Recorded information
>>>

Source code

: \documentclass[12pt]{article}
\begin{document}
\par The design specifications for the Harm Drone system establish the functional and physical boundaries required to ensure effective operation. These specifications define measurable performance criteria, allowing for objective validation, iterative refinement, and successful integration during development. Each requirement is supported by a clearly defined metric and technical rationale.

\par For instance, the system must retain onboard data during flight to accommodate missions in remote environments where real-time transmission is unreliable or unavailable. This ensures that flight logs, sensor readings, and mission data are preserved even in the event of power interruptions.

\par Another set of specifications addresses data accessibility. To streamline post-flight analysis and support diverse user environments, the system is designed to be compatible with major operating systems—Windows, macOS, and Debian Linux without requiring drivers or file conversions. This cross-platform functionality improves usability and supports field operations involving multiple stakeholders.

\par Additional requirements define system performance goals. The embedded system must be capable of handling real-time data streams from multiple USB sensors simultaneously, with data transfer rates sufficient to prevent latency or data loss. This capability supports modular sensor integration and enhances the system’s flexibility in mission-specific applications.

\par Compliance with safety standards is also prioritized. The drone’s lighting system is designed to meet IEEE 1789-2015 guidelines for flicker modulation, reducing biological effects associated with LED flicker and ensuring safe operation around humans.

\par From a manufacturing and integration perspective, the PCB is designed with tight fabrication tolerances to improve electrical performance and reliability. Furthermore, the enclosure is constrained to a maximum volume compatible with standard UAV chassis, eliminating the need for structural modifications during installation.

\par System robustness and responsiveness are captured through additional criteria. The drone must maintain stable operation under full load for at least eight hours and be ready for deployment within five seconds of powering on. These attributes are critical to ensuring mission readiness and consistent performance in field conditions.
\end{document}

<<<
>>>

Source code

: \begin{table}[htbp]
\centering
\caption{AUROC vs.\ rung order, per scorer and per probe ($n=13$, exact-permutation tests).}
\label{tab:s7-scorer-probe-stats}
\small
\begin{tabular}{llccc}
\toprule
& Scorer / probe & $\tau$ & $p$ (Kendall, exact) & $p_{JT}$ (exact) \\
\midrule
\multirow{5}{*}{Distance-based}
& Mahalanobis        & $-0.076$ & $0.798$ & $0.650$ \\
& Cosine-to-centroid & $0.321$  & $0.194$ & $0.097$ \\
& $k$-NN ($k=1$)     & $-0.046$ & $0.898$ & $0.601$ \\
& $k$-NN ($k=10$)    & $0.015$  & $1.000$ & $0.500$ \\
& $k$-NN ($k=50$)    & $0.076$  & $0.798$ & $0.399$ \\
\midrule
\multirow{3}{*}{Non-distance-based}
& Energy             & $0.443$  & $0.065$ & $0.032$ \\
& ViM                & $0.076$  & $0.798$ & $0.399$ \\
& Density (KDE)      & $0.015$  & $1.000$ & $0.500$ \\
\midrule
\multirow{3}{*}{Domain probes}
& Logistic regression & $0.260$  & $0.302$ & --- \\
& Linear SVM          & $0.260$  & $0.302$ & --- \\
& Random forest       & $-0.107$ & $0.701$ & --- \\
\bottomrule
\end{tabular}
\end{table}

<<<
>>>

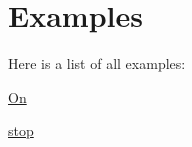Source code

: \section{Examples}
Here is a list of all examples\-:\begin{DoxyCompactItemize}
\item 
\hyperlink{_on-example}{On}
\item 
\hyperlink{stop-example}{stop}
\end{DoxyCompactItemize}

<<<

Exercise prompt
Extract from the records above the lines from the one containing "Scorer / probe" to the one containing "Cosine-to-centroid & $0.321$", both lines included, exactly as they appear and with nothing else.

Response below
& Scorer / probe & $\tau$ & $p$ (Kendall, exact) & $p_{JT}$ (exact) \\
\midrule
\multirow{5}{*}{Distance-based}
& Mahalanobis        & $-0.076$ & $0.798$ & $0.650$ \\
& Cosine-to-centroid & $0.321$  & $0.194$ & $0.097$ \\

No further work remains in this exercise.